- Published: December 21, 2012
- Written by Amanda H. Miller
SunPower Corp. is aggressively expanding into international markets, including China, Japan, Australia, South Africa and the Middle East.
The California company announced this week that it financed 33 megawatts of solar in South Africa, a relatively new market for the high-efficiency solar panel manufacturer.
As the cost of solar drops relative to the cost of traditional power generation, solar makes sense in a lot of places around the world where it might not have in the past, said SunPower CEO Tom Werner.
“Because of our scale, we’re able to go into these countries and become market makers,” Werner said.

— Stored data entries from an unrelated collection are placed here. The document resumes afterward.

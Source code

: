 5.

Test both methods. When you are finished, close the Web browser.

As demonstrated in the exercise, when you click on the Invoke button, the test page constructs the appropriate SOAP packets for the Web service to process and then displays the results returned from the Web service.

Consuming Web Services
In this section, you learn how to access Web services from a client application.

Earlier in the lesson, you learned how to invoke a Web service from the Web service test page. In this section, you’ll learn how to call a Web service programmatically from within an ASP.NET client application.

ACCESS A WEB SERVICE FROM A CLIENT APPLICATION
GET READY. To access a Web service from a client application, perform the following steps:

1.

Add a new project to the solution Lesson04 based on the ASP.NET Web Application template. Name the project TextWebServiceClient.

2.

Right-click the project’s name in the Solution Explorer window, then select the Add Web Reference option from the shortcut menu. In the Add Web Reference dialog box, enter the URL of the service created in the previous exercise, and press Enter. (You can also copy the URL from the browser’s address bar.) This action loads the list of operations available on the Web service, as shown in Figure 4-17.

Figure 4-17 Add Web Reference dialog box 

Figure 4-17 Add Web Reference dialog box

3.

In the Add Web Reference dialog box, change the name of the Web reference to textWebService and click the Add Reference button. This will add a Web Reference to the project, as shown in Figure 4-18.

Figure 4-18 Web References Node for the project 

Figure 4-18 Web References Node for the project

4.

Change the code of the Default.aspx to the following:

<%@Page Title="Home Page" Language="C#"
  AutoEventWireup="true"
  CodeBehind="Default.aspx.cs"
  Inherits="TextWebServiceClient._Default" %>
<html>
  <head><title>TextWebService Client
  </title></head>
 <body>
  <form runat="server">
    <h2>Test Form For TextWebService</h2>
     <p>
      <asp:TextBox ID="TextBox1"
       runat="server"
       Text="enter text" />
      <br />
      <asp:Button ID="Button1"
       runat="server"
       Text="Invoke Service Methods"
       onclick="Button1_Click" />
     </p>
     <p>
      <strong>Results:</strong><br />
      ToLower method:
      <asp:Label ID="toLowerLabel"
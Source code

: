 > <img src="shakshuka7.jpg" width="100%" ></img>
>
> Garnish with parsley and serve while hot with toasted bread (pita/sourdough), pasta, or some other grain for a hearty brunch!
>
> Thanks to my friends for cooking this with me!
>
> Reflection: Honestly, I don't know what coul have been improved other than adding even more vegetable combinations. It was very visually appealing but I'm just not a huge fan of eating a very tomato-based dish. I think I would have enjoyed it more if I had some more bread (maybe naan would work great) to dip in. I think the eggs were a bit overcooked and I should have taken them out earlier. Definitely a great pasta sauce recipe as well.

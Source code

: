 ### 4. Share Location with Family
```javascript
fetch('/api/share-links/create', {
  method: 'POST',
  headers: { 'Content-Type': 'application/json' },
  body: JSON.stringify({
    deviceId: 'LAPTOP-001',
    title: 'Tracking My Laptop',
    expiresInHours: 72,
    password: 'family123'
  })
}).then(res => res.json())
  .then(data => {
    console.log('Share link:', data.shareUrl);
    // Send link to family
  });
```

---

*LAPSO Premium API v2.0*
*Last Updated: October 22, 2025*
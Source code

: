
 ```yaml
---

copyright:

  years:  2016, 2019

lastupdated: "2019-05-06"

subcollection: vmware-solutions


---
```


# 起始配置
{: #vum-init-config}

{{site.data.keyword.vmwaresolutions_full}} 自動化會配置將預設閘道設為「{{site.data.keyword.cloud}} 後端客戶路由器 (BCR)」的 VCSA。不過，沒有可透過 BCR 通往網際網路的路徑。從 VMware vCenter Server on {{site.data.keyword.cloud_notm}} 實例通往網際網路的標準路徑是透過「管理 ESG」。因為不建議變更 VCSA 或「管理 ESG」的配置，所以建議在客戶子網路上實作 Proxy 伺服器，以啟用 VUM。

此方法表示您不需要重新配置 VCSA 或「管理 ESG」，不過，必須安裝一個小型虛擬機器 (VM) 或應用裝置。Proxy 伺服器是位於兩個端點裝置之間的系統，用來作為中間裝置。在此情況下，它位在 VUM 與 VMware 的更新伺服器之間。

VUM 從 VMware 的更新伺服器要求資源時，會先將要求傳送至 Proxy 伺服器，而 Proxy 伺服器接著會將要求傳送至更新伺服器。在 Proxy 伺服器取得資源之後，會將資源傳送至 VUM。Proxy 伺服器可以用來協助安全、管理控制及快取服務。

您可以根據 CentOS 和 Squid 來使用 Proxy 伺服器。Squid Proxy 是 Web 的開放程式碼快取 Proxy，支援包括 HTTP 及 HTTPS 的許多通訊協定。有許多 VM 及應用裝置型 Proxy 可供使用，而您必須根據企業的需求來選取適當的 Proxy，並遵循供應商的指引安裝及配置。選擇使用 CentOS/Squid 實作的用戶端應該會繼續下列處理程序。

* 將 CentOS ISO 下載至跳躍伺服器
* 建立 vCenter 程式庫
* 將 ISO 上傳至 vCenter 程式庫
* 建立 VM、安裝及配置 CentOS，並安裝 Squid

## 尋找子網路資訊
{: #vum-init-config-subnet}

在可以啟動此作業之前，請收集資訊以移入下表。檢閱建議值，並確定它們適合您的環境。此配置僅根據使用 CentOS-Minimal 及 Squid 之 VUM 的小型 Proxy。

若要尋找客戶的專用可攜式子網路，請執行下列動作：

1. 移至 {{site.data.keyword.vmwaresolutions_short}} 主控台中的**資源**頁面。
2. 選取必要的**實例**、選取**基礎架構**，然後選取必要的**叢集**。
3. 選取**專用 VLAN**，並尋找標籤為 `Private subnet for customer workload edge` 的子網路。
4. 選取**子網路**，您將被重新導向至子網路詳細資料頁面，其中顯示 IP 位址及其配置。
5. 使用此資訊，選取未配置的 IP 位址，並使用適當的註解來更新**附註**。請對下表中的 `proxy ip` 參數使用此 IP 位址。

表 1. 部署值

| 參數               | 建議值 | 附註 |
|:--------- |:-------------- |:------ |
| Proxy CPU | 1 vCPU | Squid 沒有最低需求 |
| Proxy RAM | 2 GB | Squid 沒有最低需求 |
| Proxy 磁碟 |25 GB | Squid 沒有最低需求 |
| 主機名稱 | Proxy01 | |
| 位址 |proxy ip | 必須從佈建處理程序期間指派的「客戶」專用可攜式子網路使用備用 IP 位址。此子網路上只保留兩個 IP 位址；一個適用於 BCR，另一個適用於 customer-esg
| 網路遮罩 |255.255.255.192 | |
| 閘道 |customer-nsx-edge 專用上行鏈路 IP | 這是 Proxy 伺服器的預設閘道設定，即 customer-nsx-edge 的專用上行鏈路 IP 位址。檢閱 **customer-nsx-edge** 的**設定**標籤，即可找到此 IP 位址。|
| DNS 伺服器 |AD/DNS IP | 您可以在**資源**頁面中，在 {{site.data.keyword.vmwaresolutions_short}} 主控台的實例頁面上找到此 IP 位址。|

That means SunPower isn’t waiting for a country to decide it needs solar and offer subsidies or incentives. The company is going in and building a market for solar where there wasn’t one before.
“We just signed a four-way joint venture agreement to create a solar market in China,” Werner said.
SunPower announced at the beginning of December that it joined forces with Tianjin Zhonghuan Semiconductor, Inner Mongolia Power Group and Hohhot Jinqiao City Development Company to build a Chinese solar market. Each company contributed $15 million and has an equal share in the business.
But SunPower’s explosive growth in the Japanese market might be the bigger story. The company partnered with Toshiba for distribution there and Japan will account for 10 percent of SunPower’s total revenue in 2013, Werner said. The market there was strong in 2012, but with Japan’s adoption of a feed-in-tariff, solar is expected to become increasingly popular. And SunPower is well-positioned to benefit from that market growth.
“They have small buildings and small rooftops,” Werner said. “They need highly efficient solar with a small footprint and that’s exactly what we supply.”
That market is no accident. Werner said SunPower was there, planting the seeds for this growth five years ago.
“SunPower has always believed it needed to diversify and seeded several different markets,” Werner said.
The company is working on building a market in Saudi Arabia and some other Middle Eastern countries now that it believes will begin to see activity in 2015.
SunPower also bought a 42 percent share in Australia’s Diamond Energy. Like Texas, Australia lets consumers buy electricity on a retail market from whatever provider they prefer. The shares of Diamond Energy allow SunPower to sell a complete solar energy package to consumers.
“They can finance their solar installations on their electric bill,” Werner said.
SunPower is a U.S. company. And while the U.S. is a growing market, SunPower has found that its ultra-high-efficiency solar and continuing cost reduction make it attractive all over the world and its strategically building and international reputation.